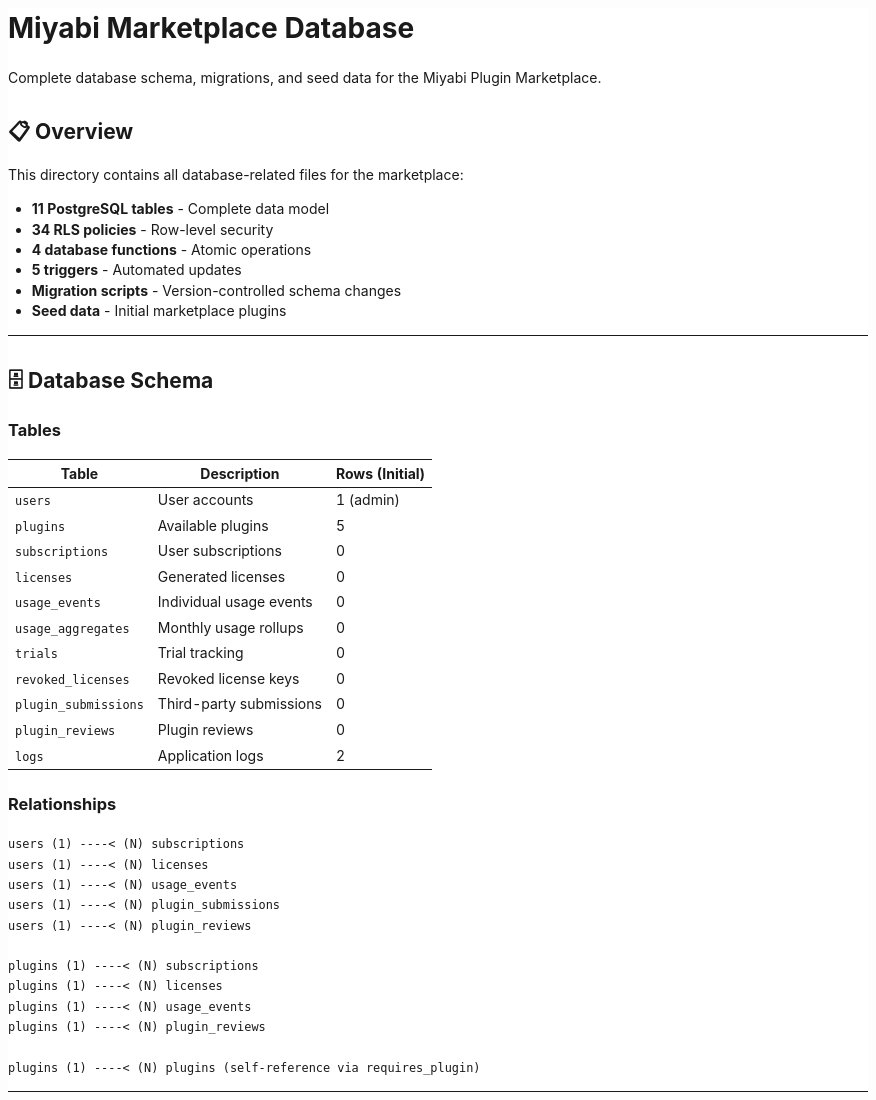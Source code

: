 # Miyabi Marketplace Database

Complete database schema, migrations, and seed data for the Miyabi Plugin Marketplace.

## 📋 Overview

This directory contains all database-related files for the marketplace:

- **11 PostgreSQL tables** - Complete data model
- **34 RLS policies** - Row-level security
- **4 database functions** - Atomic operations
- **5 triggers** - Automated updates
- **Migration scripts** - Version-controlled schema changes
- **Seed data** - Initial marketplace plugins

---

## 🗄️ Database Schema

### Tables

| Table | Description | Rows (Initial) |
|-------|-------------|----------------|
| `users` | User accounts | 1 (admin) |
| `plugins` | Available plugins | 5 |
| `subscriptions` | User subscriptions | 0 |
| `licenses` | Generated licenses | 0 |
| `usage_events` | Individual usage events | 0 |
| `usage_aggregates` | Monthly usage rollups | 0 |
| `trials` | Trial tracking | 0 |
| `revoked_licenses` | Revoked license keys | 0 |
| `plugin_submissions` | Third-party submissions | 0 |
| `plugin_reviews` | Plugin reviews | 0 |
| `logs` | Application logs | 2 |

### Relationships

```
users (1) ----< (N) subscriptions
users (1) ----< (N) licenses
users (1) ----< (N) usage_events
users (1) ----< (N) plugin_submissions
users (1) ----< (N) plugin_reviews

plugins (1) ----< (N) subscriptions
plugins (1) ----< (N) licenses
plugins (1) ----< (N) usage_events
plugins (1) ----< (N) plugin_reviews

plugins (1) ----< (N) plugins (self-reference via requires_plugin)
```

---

...

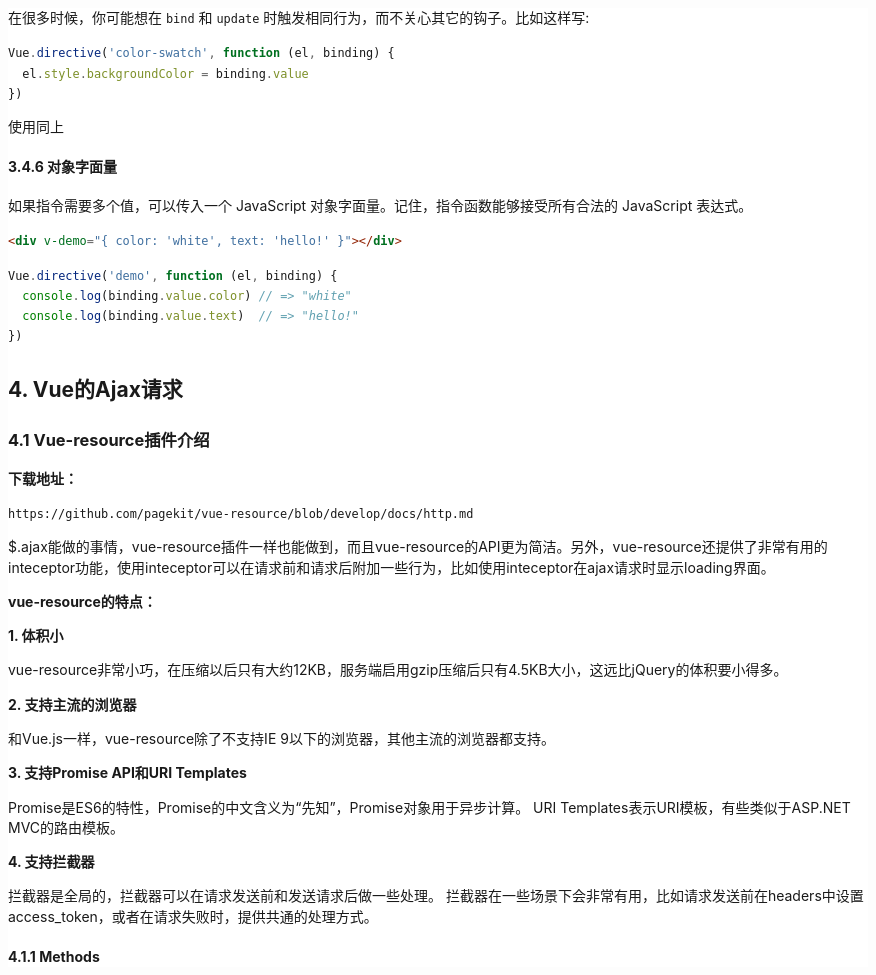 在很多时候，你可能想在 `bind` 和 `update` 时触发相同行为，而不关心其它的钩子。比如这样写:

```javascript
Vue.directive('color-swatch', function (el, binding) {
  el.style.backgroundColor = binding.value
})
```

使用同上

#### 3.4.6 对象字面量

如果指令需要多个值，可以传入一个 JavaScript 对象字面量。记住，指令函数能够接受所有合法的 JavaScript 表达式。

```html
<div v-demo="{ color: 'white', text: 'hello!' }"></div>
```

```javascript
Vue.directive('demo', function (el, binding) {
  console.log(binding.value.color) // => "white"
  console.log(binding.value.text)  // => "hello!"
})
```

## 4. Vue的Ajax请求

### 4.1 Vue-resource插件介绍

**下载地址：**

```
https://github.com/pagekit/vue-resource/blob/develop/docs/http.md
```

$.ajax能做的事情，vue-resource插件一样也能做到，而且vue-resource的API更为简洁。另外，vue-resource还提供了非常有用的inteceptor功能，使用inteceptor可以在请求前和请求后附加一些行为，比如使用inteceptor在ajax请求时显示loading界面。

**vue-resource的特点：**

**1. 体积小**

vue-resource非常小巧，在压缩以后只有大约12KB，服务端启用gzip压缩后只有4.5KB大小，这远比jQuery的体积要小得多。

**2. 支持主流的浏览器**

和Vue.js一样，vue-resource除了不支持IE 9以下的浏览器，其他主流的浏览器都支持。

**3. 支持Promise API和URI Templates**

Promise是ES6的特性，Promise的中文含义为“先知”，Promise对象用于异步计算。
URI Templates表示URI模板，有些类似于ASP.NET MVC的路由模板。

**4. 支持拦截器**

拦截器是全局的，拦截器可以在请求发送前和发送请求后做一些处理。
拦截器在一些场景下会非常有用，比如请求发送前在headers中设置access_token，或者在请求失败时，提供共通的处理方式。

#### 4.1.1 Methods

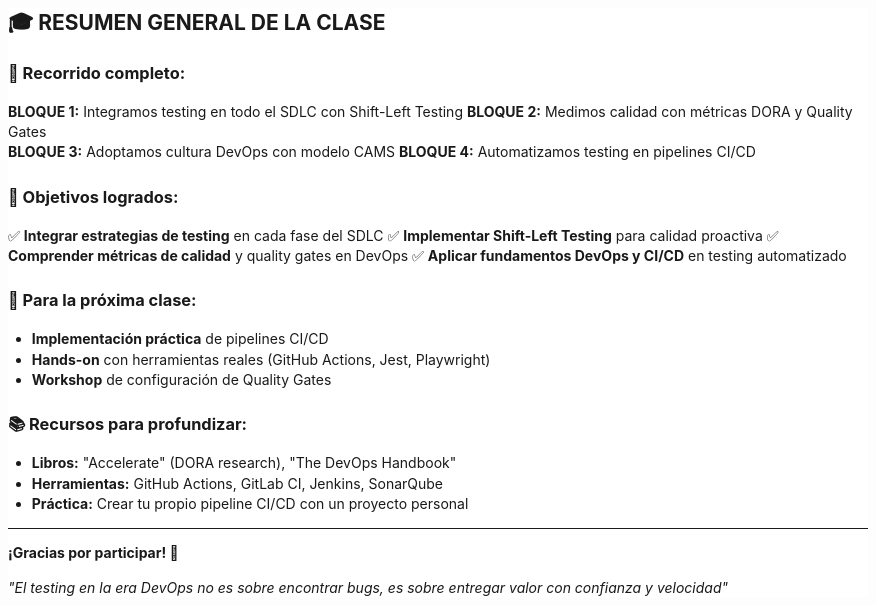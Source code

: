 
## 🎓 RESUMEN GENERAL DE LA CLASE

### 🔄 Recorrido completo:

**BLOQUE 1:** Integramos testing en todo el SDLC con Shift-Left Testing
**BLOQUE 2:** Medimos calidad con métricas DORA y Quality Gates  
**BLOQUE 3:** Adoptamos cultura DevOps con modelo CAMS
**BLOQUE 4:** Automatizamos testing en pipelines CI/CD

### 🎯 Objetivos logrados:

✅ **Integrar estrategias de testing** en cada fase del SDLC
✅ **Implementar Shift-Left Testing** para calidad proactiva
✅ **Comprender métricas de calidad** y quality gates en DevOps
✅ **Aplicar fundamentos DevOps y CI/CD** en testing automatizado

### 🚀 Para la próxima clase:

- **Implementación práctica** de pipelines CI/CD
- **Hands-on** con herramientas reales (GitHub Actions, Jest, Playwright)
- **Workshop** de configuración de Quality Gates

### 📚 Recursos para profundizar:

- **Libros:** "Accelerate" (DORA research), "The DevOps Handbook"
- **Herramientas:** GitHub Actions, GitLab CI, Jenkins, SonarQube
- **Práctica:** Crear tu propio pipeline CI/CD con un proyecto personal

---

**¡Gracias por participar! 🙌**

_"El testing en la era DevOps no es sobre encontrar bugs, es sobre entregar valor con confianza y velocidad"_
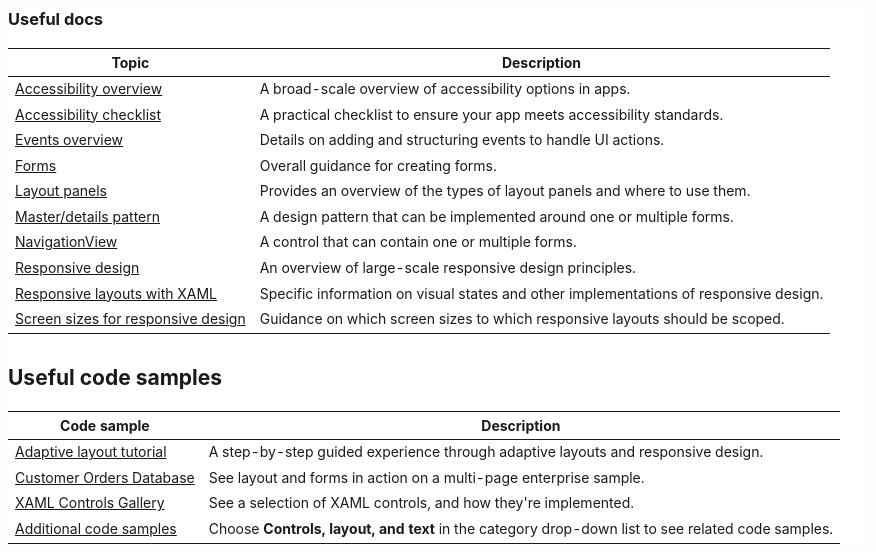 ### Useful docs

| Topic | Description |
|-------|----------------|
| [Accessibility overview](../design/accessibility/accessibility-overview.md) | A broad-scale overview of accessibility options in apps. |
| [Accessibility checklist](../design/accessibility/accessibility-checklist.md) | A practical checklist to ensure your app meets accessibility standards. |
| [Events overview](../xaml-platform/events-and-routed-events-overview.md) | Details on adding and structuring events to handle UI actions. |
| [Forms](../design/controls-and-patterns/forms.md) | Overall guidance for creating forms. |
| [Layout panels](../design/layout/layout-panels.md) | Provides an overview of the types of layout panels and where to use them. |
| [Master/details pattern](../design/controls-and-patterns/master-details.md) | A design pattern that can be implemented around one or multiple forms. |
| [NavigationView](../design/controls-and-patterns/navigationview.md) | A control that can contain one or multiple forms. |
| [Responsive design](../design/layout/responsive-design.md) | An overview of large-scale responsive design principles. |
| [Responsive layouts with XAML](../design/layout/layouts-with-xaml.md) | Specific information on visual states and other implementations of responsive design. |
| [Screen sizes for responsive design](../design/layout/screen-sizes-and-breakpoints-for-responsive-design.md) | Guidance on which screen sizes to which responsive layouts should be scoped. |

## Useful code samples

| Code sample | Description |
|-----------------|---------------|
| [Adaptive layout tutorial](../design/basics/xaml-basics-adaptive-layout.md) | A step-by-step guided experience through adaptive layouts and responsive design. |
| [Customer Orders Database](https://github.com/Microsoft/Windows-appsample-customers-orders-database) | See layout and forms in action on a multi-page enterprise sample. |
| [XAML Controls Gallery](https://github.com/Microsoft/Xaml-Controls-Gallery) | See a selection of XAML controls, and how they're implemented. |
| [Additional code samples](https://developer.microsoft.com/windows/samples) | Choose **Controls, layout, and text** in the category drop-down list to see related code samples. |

* _TASK TO COMPLETE_: Give the number of lines in the entries that contain "subscriptions", and add nothing.

* _SOLVED EXERCISE_: 3